How we misuse the words “I feel bad” and the dangers of good manners by Ori Lenkinski

*originally published in Hebrew on the Parental Choreography blog on Haaretz.co.il

 

 

When my younger child was a small baby, we went on a trip to the north with friends. On the way back, we stopped at a mall to get a bite to eat and feed the baby. It was Saturday evening and the mall was just reopening. I pushed the stroller around looking for a convenient spot to breastfeed while my husband took our older child to buy snacks. A uniformed guard spotted me wandering and approached me. He said there was a family room and told me to follow him to it. He led me down a long hallway, far away from the already sparsely populated mall. I had this nagging feeling every step we took. At the end of the walk, he opened a door to a dark room. Inside there was indeed a family room, outfitted with a changing table, sofas and a pungent of dirty diapers. He urged me to go in. He was incredibly insistent. A voice inside of me said “leave now” so I did. I could tell this hurt the guard’s feelings but left anyway. And as I walked back down the hallway, this time alone, a type of well-known terror came over me. I did not know this man. I was not familiar with the place I was in. And yet, I followed him to a dark, deserted corner of the mall just because he insisted and because I didn’t want to be impolite.

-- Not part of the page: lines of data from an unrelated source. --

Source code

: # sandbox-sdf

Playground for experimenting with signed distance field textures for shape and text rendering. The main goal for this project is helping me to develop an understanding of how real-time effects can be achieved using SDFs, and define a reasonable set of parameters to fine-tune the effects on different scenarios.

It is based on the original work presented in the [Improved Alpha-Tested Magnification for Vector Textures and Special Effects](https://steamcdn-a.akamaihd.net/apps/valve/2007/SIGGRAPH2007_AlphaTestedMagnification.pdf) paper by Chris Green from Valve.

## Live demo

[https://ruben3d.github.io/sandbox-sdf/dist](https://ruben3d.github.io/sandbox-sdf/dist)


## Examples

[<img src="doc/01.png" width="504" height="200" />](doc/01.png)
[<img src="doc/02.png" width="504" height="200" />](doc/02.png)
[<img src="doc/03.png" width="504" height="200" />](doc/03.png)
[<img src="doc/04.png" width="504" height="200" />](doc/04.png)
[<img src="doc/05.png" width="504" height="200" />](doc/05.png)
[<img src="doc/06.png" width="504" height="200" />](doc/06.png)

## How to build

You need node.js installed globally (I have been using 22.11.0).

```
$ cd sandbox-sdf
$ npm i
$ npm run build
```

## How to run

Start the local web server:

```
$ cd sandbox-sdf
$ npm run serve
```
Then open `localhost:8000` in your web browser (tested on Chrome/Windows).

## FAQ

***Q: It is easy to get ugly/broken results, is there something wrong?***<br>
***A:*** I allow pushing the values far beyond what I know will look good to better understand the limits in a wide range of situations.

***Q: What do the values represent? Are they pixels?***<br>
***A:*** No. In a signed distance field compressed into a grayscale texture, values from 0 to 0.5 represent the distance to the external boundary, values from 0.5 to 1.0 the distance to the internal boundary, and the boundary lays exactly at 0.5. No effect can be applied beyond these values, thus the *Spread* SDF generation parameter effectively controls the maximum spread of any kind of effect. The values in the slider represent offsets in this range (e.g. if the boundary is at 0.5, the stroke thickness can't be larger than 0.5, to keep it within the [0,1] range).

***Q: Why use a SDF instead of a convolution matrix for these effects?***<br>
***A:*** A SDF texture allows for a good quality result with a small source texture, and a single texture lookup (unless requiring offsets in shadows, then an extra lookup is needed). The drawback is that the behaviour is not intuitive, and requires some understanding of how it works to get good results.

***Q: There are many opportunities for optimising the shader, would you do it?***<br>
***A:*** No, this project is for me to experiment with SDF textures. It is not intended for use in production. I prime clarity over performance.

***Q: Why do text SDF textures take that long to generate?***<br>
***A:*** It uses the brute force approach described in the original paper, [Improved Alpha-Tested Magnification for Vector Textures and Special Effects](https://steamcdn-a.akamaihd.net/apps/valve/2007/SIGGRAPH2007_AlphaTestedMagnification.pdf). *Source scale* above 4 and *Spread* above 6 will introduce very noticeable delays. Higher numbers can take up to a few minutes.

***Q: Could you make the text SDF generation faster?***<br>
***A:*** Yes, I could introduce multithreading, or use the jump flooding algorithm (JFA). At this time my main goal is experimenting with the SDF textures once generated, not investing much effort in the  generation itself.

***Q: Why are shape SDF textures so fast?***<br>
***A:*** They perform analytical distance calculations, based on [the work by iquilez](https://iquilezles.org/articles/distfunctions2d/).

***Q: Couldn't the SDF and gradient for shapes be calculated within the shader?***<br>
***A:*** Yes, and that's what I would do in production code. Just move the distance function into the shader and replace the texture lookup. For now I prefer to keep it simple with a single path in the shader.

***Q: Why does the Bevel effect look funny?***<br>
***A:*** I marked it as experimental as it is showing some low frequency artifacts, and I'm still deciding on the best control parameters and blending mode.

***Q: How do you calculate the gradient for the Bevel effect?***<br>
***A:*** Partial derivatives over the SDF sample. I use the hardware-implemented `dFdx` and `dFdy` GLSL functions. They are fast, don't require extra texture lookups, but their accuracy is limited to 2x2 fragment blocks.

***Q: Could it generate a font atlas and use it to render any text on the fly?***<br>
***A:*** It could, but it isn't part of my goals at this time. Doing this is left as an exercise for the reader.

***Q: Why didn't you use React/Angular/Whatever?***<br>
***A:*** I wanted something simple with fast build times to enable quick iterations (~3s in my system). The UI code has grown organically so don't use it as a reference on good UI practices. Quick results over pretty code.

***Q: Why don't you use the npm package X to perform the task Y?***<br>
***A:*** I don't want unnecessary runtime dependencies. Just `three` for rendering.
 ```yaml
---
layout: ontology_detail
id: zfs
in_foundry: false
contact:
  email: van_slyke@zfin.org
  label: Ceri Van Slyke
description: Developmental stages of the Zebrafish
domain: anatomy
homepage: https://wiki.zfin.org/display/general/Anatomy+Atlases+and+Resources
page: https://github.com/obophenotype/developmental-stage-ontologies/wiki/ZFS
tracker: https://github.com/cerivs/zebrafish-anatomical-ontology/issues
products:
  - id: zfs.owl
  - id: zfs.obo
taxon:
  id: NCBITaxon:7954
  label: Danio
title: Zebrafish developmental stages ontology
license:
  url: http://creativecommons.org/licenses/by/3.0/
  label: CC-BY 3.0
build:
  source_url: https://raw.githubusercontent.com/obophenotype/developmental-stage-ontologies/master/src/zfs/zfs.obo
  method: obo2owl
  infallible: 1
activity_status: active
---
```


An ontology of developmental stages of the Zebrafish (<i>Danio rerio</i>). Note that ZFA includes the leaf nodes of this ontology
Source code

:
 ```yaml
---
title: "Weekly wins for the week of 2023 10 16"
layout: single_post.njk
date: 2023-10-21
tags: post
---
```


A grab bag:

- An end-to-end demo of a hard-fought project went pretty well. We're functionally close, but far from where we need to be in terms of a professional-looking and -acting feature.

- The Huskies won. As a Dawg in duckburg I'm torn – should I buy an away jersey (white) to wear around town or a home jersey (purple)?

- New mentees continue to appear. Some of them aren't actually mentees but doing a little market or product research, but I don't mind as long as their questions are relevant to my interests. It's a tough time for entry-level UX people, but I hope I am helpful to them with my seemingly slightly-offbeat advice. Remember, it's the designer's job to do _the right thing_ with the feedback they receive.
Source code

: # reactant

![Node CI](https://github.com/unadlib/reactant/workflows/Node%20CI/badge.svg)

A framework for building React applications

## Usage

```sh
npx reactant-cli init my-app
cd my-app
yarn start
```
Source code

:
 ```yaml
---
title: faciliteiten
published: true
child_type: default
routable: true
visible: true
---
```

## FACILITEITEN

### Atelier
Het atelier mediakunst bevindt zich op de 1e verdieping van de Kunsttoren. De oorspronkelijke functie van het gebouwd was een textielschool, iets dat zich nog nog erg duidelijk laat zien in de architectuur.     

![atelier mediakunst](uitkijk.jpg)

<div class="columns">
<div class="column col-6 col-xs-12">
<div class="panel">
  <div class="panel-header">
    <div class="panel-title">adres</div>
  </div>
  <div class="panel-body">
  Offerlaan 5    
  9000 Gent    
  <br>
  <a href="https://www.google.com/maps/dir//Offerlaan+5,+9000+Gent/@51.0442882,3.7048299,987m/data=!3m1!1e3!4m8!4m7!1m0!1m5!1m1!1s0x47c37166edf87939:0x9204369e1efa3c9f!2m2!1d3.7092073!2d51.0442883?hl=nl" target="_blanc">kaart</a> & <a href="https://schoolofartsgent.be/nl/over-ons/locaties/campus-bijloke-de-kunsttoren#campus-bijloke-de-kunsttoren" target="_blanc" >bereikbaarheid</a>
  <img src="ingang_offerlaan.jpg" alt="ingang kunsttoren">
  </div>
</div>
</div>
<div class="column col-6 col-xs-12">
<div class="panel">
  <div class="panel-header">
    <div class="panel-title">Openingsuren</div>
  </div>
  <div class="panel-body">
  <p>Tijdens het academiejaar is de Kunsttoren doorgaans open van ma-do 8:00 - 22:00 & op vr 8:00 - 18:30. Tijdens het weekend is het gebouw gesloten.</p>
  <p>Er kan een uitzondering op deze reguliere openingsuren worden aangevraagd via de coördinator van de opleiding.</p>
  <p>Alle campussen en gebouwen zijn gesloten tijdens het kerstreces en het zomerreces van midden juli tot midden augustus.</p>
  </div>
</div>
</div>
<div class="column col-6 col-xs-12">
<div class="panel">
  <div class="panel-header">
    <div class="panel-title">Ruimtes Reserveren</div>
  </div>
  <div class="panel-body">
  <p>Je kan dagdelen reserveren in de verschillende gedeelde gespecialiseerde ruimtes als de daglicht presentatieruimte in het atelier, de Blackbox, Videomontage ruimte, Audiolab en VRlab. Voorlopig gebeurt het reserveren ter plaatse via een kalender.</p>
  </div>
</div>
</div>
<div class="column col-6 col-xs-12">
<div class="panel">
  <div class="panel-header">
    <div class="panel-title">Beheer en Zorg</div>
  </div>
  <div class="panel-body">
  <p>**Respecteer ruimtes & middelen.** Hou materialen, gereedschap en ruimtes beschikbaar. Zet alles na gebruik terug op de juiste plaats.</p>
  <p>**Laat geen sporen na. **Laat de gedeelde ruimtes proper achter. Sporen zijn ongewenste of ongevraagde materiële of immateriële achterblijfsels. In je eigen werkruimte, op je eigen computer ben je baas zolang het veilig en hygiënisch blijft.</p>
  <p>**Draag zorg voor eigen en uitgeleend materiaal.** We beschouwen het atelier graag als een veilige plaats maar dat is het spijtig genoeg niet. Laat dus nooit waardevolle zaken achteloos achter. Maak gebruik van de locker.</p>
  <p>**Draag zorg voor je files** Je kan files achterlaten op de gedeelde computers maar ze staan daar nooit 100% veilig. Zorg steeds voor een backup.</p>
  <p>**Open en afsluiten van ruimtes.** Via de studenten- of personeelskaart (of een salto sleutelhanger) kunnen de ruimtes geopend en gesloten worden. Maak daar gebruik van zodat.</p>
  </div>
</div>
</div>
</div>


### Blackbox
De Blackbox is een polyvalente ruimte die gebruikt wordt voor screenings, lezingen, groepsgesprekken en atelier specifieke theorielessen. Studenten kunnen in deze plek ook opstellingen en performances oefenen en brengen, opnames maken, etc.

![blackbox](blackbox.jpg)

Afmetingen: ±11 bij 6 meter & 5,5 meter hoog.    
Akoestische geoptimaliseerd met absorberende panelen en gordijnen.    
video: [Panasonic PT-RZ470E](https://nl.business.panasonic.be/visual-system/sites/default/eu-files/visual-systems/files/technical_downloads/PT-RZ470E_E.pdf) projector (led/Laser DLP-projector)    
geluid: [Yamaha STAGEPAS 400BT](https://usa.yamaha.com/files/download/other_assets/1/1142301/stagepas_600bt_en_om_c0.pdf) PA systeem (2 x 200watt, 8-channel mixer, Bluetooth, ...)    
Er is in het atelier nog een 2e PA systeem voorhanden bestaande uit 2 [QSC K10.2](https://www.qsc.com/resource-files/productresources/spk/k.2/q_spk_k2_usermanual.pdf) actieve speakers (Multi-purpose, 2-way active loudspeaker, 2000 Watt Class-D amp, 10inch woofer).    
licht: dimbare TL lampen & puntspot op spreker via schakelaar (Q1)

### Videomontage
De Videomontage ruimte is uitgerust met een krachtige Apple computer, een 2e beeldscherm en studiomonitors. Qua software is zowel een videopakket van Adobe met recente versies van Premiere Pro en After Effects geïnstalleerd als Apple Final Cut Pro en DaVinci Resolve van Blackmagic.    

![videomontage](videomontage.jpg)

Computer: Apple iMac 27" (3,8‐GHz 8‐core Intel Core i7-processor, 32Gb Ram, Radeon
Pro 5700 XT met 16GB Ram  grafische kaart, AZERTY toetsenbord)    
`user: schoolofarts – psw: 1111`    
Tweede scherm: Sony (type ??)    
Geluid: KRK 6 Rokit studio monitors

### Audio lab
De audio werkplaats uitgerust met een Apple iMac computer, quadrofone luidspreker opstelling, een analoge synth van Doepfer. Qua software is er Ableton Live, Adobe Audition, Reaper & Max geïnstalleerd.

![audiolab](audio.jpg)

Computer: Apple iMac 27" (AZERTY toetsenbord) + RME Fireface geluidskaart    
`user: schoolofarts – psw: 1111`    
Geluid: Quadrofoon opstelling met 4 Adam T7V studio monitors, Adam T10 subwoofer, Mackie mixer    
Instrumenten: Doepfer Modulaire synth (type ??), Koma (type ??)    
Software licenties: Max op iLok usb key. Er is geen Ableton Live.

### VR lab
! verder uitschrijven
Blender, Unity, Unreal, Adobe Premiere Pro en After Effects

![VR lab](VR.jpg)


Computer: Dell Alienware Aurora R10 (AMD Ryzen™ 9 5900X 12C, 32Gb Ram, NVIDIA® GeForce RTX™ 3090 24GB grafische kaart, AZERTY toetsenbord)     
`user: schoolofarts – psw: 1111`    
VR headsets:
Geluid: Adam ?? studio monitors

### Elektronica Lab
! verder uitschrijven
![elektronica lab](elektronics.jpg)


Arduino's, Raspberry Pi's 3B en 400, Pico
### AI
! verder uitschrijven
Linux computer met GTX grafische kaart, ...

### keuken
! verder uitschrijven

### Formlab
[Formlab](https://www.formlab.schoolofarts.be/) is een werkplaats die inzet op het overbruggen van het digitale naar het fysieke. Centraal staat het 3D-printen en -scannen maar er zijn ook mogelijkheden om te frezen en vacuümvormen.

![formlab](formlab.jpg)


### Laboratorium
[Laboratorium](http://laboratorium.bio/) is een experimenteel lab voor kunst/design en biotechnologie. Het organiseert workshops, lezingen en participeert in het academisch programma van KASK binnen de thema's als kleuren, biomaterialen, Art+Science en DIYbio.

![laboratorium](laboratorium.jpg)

I recently watched a documentary about a serial rapist who is currently serving time in prison. In the program, victim after victim recounts how he insisted she have a drink with him or how he pushed her to invite him up to her apartment. One after the other they said that they didn’t want to be impolite. “I felt bad,” they said, “not to comply with his request. He was so insistent.”

Like most women I know, I have spent most of my adult life living in fear of being attacked. I assess the risk of this happening at every turn, when I walk down the street, when I park my car in an underground lot, when I use a public restroom. I consider myself vigilant when it comes to my personal safety.

Years ago, while working on a new dance piece in Ireland, the choreographer asked my male partner to pin me to the floor. No matter how much I struggled, I did not manage to evade his grasp. He wasn’t exceptionally muscular or large but the simple fact was that he was bigger than me left me pretty much helpless. That exercise brought a physical awareness to the real-life danger that exists for so many women. And yet, in that mall, I followed a complete stranger, with a small baby in my arms, to an unknown location just to avoid being impolite.

This need to be polite, not to ruffle feathers, is a deep, inherent part of our programming as women and, as the victims in said documentary can attest, it serves as a hall pass for those intending to hurt us. Good manners can be dangerous.

When I think about the many times in which I have said, “I felt bad so I…” I realize that we program girls and women to use these words in the exactly wrong way. We should never do anything because we “feel bad.” If you feel bad it means something off is happening. It means someone is asking you to do something that makes you uncomfortable. Instead of going along with it because you feel bad, a red flag should go blazing into our consciousness. “I feel bad” or “I feel uncomfortable” should be a clear sign to cut and run or, at least, to proceed with extreme caution.

We must stop teaching our girls to be polite at all costs because in the end, they are the ones who will pay the price.